Why is ''tcl_precision'' not 17 by default? The reason appears to be
that when the precision is set that high, the default IEEE-754
semantics for floating point conversions cause a certain degree of
trouble.  They require that the decimal representation be the nearest
decimal representation to the value of the floating-point number that
has the given number of significant digits.  This conversion gives
rise to peculiarities:

|    % set tcl_precision 17; expr 0.2
|    0.20000000000000001

The peculiar behavior is, for the most part, suppressed by a lower
value for ''tcl_precision'':

|    % set tcl_precision 16; expr 0.2
|    0.2

The lower value, nevertheless, introduces the trouble above.  This TIP
proposes a solution to both problems.

~ Specification

This TIP proposes the following changes to the floating point
conversions in the Tcl library:

 1. The default value of ''::tcl_precision'' shall be changed to 0.
    A value of 0 (currently an error) shall be interpreted to mean
    that a number shall be formatted using
    the smallest number of decimal digits required to distinguish
    it from the next floating point number above it and the next
    floating point number below.  Other values of ''tcl_precision''
    shall continue to work as they do in Tcl 8.4.
    The documentation shall formally deprecate changing
    ''::tcl_precision'' to any other value, warning that doing so
    risks both loss of precision and inconsistency between string
    equality and "==".

 1. The default input conversion of floating-point numbers,
    ''SetDoubleFromAny'' shall be documented to guarantee precise
    rounding (generally to within one-half a unit of the least
    significant place [[1/2 ULP]]).  IEEE-754 rounding semantics are
    correct for this input.  The ''strtod'' procedure from the
    standard C library shall ''not'' be used for this conversion,
    since so many implementations are buggy; instead, a Tcl
    implementation shall be developed from scratch based on
    the algorithms developed by Burger and Dybvig
    [http://citeseer.ist.psu.edu/28233.html].
    (It is worthy of note that several
    platforms already eschew the native ''strtod'' in favour of
    one provided in the ''compat/'' library, because of known bugs.)

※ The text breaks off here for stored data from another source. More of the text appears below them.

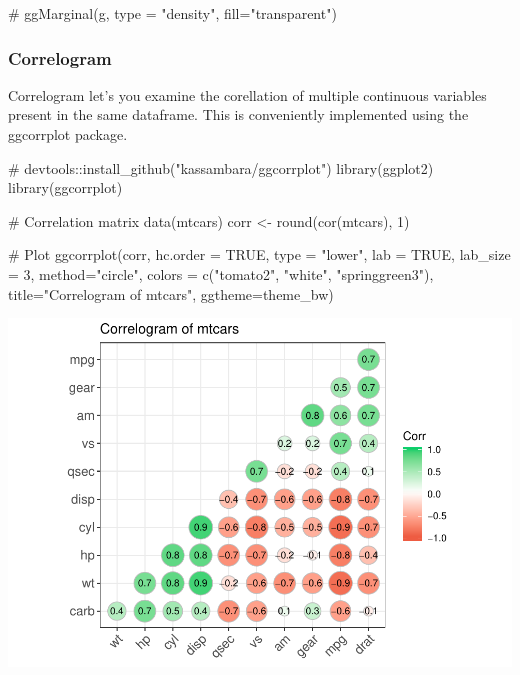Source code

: \documentclass[a4paper]{article}
\newenvironment{Shaded}{}{}
\newcommand{\KeywordTok}[1]{\textcolor[rgb]{0.00,0.00,1.00}{#1}}
\newcommand{\DataTypeTok}[1]{#1}
\newcommand{\DecValTok}[1]{#1}
\newcommand{\StringTok}[1]{\textcolor[rgb]{0.00,0.50,0.50}{#1}}
\newcommand{\CommentTok}[1]{\textcolor[rgb]{0.00,0.50,0.00}{#1}}
\newcommand{\OtherTok}[1]{\textcolor[rgb]{1.00,0.25,0.00}{#1}}
\newcommand{\NormalTok}[1]{#1}
\begin{document}
\begin{Shaded}
\begin{Highlighting}[]
\CommentTok{# ggMarginal(g, type = "density", fill="transparent")}
\end{Highlighting}
\end{Shaded}

\newpage

\subsubsection{Correlogram}\label{correlogram}

Correlogram let's you examine the corellation of multiple continuous
variables present in the same dataframe. This is conveniently
implemented using the ggcorrplot package.

\begin{Shaded}
\begin{Highlighting}[]
\CommentTok{# devtools::install_github("kassambara/ggcorrplot")}
\KeywordTok{library}\NormalTok{(ggplot2)}
\KeywordTok{library}\NormalTok{(ggcorrplot)}

\CommentTok{# Correlation matrix}
\KeywordTok{data}\NormalTok{(mtcars)}
\NormalTok{corr <-}\StringTok{ }\KeywordTok{round}\NormalTok{(}\KeywordTok{cor}\NormalTok{(mtcars), }\DecValTok{1}\NormalTok{)}

\CommentTok{# Plot}
\KeywordTok{ggcorrplot}\NormalTok{(corr, }\DataTypeTok{hc.order =} \OtherTok{TRUE}\NormalTok{, }
           \DataTypeTok{type =} \StringTok{"lower"}\NormalTok{, }
           \DataTypeTok{lab =} \OtherTok{TRUE}\NormalTok{, }
           \DataTypeTok{lab_size =} \DecValTok{3}\NormalTok{, }
           \DataTypeTok{method=}\StringTok{"circle"}\NormalTok{, }
           \DataTypeTok{colors =} \KeywordTok{c}\NormalTok{(}\StringTok{"tomato2"}\NormalTok{, }\StringTok{"white"}\NormalTok{, }\StringTok{"springgreen3"}\NormalTok{), }
           \DataTypeTok{title=}\StringTok{"Correlogram of mtcars"}\NormalTok{, }
           \DataTypeTok{ggtheme=}\NormalTok{theme_bw)}
\end{Highlighting}
\end{Shaded}

\includegraphics{M24-ggplot2_Gallery_files/figure-latex/unnamed-chunk-11-1.pdf}
\newpage
\end{document}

 1. When ''tcl_precision'' is zero, the output conversion 
    of floating-point numbers, ''UpdateStringOfDouble,'' shall convert a
    floating-point number to the unique string that satisfies the
    following constraints:

 > * if reconverted to a binary floating point number, it yields a
     number that is the closest among all strings having the given
     number of significant digits.

 > * if there is more than one string that is equally close but
     neither string yields the given number exactly, then the string
     with the even digit in the least significant place is
     chosen. 

 > * if there is more than one string with at most the given number of
     significant digits that yields the given floating-point number,
     but one has fewer significant digits than the other, then the
     shorter one is chosen. For example,

|              % expr 1e23

 > > returns ''1e+23'', not ''9.9999999999999992e+22'', even though
     the latter is a nearer representation of the exact floating-point
     value.

 > * if there is more than one string with at most the given number of
     significant digits that reconverts exactly to the same floating
     point number, and all such strings are equally long, then the one
     closest to the given floating point number is chosen.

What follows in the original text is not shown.